Comment évaluer un avocat?

L’avocat, tout comme le médecin et les autres professions très spécialisées, est très difficilement évaluable par ses clients. Ses domaines de compétences sont tellement pointus qu’il est pratiquement impossible de vérifier son niveau d’expertise.

Pas étonnant dès lors que la notation et le partage d’expériences aient fait leur entrée en force avec les premières plateformes numériques qui se sont ruées sur cette opportunité et proposent aujourd’hui différentes formules de classement ou de notation de profils d’avocats.

Sauf quelques commentaires de doctrine et de rares arrêts de jurisprudence, ces nouveaux acteurs sont à ce jour très peu cadrés ce qui mène à des modèles de notation fort différents, adoptant des angles de vue parfois opposés. L’utilisateur se doit dès lors de conserver son esprit critique car toutes les offres présentes sur le marché ne se valent pas ; loin s’en faut.

Classement autonome par un prestataire spécialisé

La notation des avocats n’est pas neuve. Depuis les années 90’, les cabinets d’affaires sont référencés et annuellement classés par des guides spécialisés et assez élitistes. Ces guides précurseurs font partie d’une première catégorie qui propose un palmarès établi par leurs soins sans (réel) sondage des clients.
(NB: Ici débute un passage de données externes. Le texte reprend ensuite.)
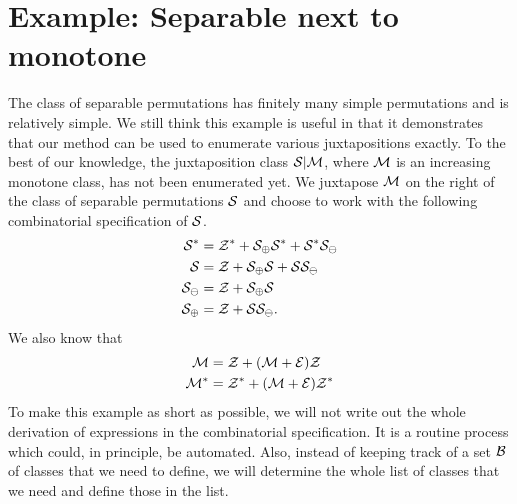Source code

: \documentclass[12pt, a4paper, twoside]{report}
\begin{document}
\section{Example: Separable next to monotone}
\label{sec:example_sepav21}
The class of separable permutations has finitely many simple permutations and is relatively simple. We still think this example is useful in that it demonstrates that our method can be used to enumerate various juxtapositions exactly. To the best of our knowledge, the juxtaposition class $\S|\M$, where $\M$ is an increasing monotone class, has not been enumerated yet. We juxtapose $\M$ on the right of the class of separable permutations $\S$ and choose to work with the following combinatorial specification of $\S$.
\begin{align}
  \begin{aligned}
    \S^* &= \Z^* + \S_{\oplus}\S^* + \S^*\S_{\ominus}\\
    \S &= \Z + \S_{\oplus}\S + \S\S_{\ominus}\\
    \S_{\ominus} &= \Z + \S_\oplus\S\\
    \S_\oplus &= \Z + \S\S_\ominus.
    \label{eq:sepav21_sep}
  \end{aligned}
\end{align}
We also know that
\begin{align}
  \begin{aligned}
    \M &= \Z + (\M+\EE)\Z\\
    \Mstar &= \Zstar + (\M+\EE)\Zstar
  \end{aligned}
\end{align}
To make this example as short as possible, we will not write out the whole derivation of expressions in the combinatorial specification. It is a routine process which could, in principle, be automated. Also, instead of keeping track of a set $\B$ of classes that we need to define, we will determine the whole list of classes that we need and define those in the list.
\end{document}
Une majorité de ces guides propose une approche généralement identique et relativement opaque : typiquement l’avocat soumet un dossier et mentionne deux ou trois dossiers supposés faire impression, dispose parfois d’une vingtaine de minutes d’interview par téléphone avec un enquêteur et veille à renseigner des clients qui accepteront de se prêter au jeu en donnant un avis favorable, mais en pratique, rares sont les clients effectivement contactés.

S’ils fournissent certaines indications utiles, l’approche est toutefois très élitiste et ces classements limitent pour la plupart leurs recommandations aux vingt associations les plus renommées par pays dont les tarifs ne sont souvent pas à la portée du marché belge.
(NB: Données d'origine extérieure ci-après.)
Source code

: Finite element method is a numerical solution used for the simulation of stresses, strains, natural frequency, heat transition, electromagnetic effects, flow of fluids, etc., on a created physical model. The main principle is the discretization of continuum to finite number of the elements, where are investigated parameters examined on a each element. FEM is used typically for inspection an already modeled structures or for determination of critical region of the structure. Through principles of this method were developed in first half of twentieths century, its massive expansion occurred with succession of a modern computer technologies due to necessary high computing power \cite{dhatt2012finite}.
L’une ou l’autre plateforme font exception et proposent à tout candidat un référencement mais elles suscitent bien davantage d’interrogations à l’analyse de leur méthode de travail (certains fondent notamment le classement sur la contribution payée par l’avocat au site ou encore l’ancienneté de son inscription…).

Certains sites reposent sur des critères tellement arbitraires que leur diffusion en Belgique est interdite (par ex. jechoisismonavocat.be).

Avis des pairs

D’autres fonctionnent sur la base exclusive de recommandations faites par d’autres avocats. Cependant, il est permis de s’interroger sur la pertinence de l’opinion d’un autre avocat, sauf à ce que celui-ci ait partagé des dossiers avec le ‘noté’, ce qui restera assez exceptionnel en pratique.

Avis des clients

D’autres plateformes nourrissent leur notation par l’avis de clients.
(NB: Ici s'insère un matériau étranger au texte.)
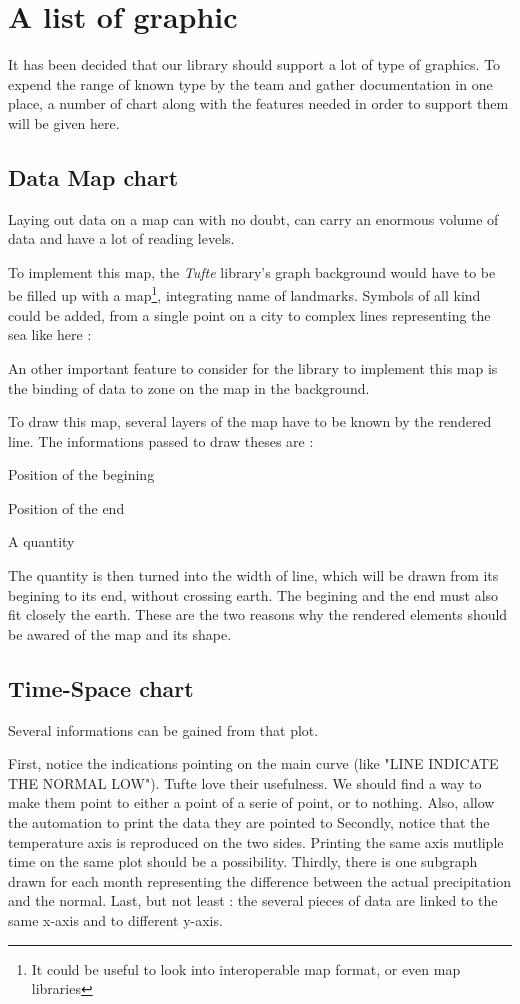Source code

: \section{A list of graphic}
It has been decided that our library should support a lot of type of graphics. To expend the range of known type by the team and gather documentation in one place, a number of chart along with the features needed in order to support them will be given here.

\subsection{Data Map chart}
Laying out data on a map can with no doubt, can carry an enormous volume of data and have a lot of reading levels.

To implement this map, the \textit{Tufte} library's graph background would have to be be filled up with a map\footnote{It could be useful to look into interoperable map format, or even map libraries}, integrating name of landmarks. Symbols of all kind could be added, from a single point on a city to complex lines representing the sea like here :

An other important feature to consider for the library to implement this map is the binding of data to zone on the map in the background.

To draw this map, several layers of the map have to be known by the rendered line. The informations passed to draw theses are :
\begin{enum}
\item Position of the begining
\item Position of the end
\item A quantity
\end{enum}
The quantity is then turned into the width of line, which will be drawn from its begining to its end, without crossing earth.
The begining and the end must also fit closely the earth. These are the two reasons why the rendered elements should be awared of the map and its shape.

\subsection{Time-Space chart}
Several informations can be gained from that plot.

First, notice the indications pointing on the main curve (like "LINE INDICATE THE NORMAL LOW"). Tufte love their usefulness. We should find a way to make them point to either a point of a serie of point, or to nothing. Also, allow the automation to print the data they are pointed to
Secondly, notice that the temperature axis is reproduced on the two sides. Printing the same axis mutliple time on the same plot should be a possibility. 
Thirdly, there is one subgraph drawn for each month representing the difference between the actual precipitation and the normal.
Last, but not least : the several pieces of data are linked to the same x-axis and to different y-axis.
La démarche est louable et a le mérite d’être généralement transparente. A regretter cependant qu’elle ne concerne à nouveau qu’une très petite partie du Barreau et qu’elle n’est pas réellement disponible en Belgique.

Une variante est l’approche type ‘tripadvisor’ ou la notation se fait de manière ‘sauvage’, sans questionnaire préétabli ni modération des commentaires.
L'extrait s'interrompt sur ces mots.